■ Work to be completed ■
Figure out how many lines in the records below hold the string "гауссово". That number alone is the answer.

■ Entries provided ■
________________

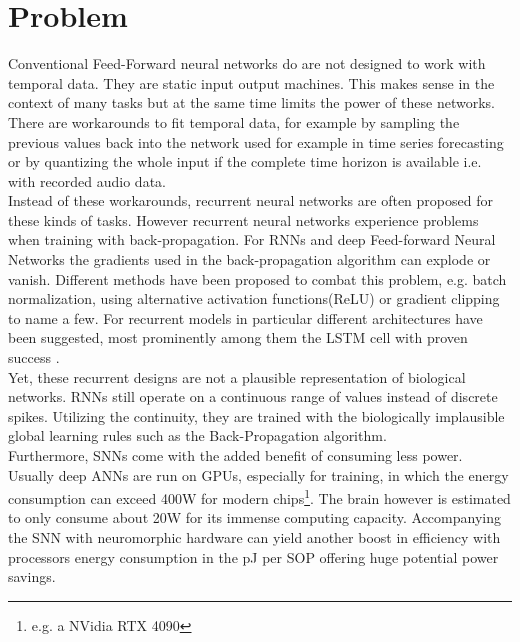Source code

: \section{Problem}
Conventional Feed-Forward neural networks do are not designed to work with temporal data. They are static input output machines. This makes sense in the context of many tasks but at the same time limits the power of these networks. There are workarounds to fit temporal data, for example by sampling the previous values back into the network used for example in time series forecasting \cite{tang_feedforward_1993,yang_cascade_2022,uncini_audio_2003} or by quantizing the whole input if the complete time horizon is available i.e. with recorded audio data.\\
Instead of these workarounds, recurrent neural networks are often proposed for these kinds of tasks. However recurrent neural networks experience problems when training with back-propagation\cite{bengio_learning_1994}. For \acp{RNN} and deep Feed-forward Neural Networks the gradients used in the back-propagation algorithm can explode or vanish. Different methods have been proposed to combat this problem, e.g. batch normalization\cite{ioffe_batch_2015}, using alternative activation functions(ReLU)\cite{nair_rectified_2010} or gradient clipping\cite{pascanu_difficulty_2013} to name a few. For recurrent models in particular different architectures have been suggested, most prominently among them the \ac{LSTM} cell \cite{hochreiter_long_1997} with proven success \cite{mayer_system_2006, sak_long_2014, li_constructing_2015}.\\
Yet, these recurrent designs are not a plausible representation of biological networks.
\acp{RNN} still operate on a continuous range of values instead of discrete spikes. Utilizing the continuity, they are trained with the biologically implausible global learning rules such as the Back-Propagation algorithm.\\
Furthermore, \acp{SNN} come with the added benefit of consuming less power. Usually deep \acp{ANN} are run on \acp{GPU}, especially for training, in which the energy consumption can exceed 400W for modern chips\footnote{e.g. a NVidia RTX 4090}. The brain however is estimated to only consume about
20W \cite{clarke_circulation_1999} for its immense computing capacity. Accompanying the \ac{SNN} with neuromorphic hardware can yield another boost in efficiency with processors energy consumption in the pJ per \ac{SOP}\cite{indiveri_importance_2019} offering huge potential power savings.



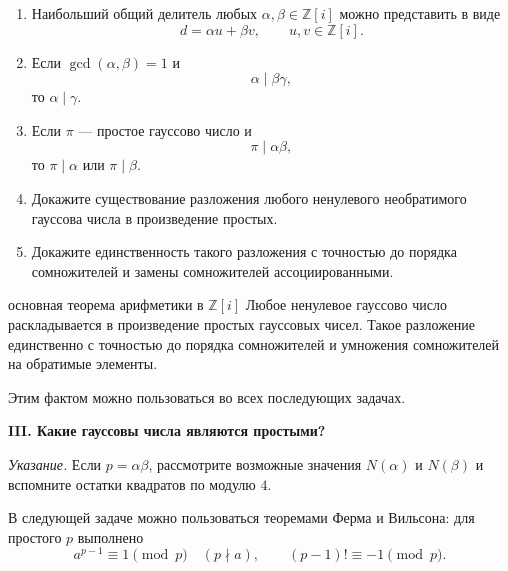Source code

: \begin{enumerate}[label=\textbf{\alph*)}, leftmargin=8mm]
    \item Наибольший общий делитель любых $\alpha,\beta\in\mathbb Z[i]$
    можно представить в виде
    \[
        d=\alpha u+\beta v,
        \qquad u,v\in\mathbb Z[i].
    \]

    \item Если $\gcd(\alpha,\beta)=1$ и
    \[
        \alpha\mid\beta\gamma,
    \]
    то $\alpha\mid\gamma$.

    \item Если $\pi$ — простое гауссово число и
    \[
        \pi\mid\alpha\beta,
    \]
    то $\pi\mid\alpha$ или $\pi\mid\beta$.

    \item Докажите существование разложения любого ненулевого
    необратимого гауссова числа в произведение простых.

    \item Докажите единственность такого разложения с точностью до
    порядка сомножителей и замены сомножителей ассоциированными.
\end{enumerate}

\begin{factbox}{основная теорема арифметики в $\mathbb Z[i]$}
Любое ненулевое гауссово число раскладывается в произведение простых
гауссовых чисел. Такое разложение единственно с точностью до порядка
сомножителей и умножения сомножителей на обратимые элементы.

Этим фактом можно пользоваться во всех последующих задачах.
\end{factbox}

\begin{center}
    {\large\bfseries III. Какие гауссовы числа являются простыми?}
\end{center}


\medskip


\textit{Указание.} Если $p=\alpha\beta$, рассмотрите возможные значения
$N(\alpha)$ и $N(\beta)$ и вспомните остатки квадратов по модулю $4$.

\medskip

\begin{remarkbox}
В следующей задаче можно пользоваться теоремами Ферма и Вильсона:
для простого $p$ выполнено
\[
    a^{p-1}\equiv1\pmod p\quad (p\nmid a),
    \qquad
    (p-1)!\equiv-1\pmod p.
\]
\end{remarkbox}

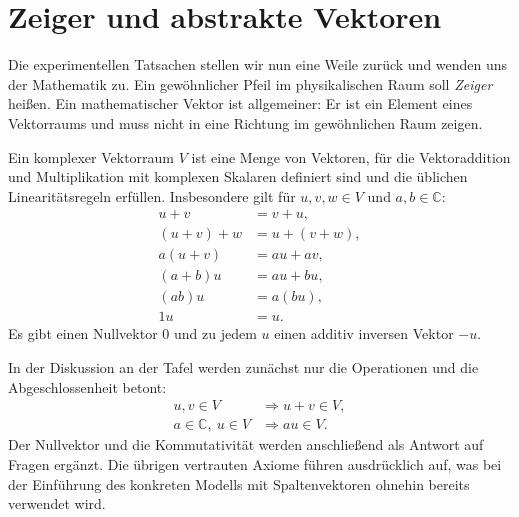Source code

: \begin{classroomqa}
\end{classroomqa}

\begin{classroomqa}
\end{classroomqa}

\section{Zeiger und abstrakte Vektoren}

Die experimentellen Tatsachen stellen wir nun eine Weile zurück und wenden uns der Mathematik zu. Ein gewöhnlicher Pfeil im physikalischen Raum soll \emph{Zeiger} heißen. Ein mathematischer Vektor ist allgemeiner: Er ist ein Element eines Vektorraums und muss nicht in eine Richtung im gewöhnlichen Raum zeigen.

\begin{definition}Ein komplexer Vektorraum \(V\) ist eine Menge von Vektoren, für die Vektoraddition und Multiplikation mit komplexen Skalaren definiert sind und die üblichen Linearitätsregeln erfüllen. Insbesondere gilt für \(u,v,w\in V\) und \(a,b\in\mathbb C\):
\begin{align}
  u+v&=v+u,\\
  (u+v)+w&=u+(v+w),\\
  a(u+v)&=au+av,\\
  (a+b)u&=au+bu,\\
  (ab)u&=a(bu),\\
  1u&=u.
\end{align}
Es gibt einen Nullvektor \(0\) und zu jedem \(u\) einen additiv inversen Vektor \(-u\).
\end{definition}

In der Diskussion an der Tafel werden zunächst nur die Operationen und die Abgeschlossenheit betont:
\begin{equation}
\begin{aligned}
  u,v\in V&\Longrightarrow u+v\in V,\\
  a\in\mathbb C,\ u\in V&\Longrightarrow au\in V.
\end{aligned}
\end{equation}
Der Nullvektor und die Kommutativität werden anschließend als Antwort auf Fragen ergänzt. Die übrigen vertrauten Axiome führen ausdrücklich auf, was bei der Einführung des konkreten Modells mit Spaltenvektoren ohnehin bereits verwendet wird.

________________

■ The answer ■
2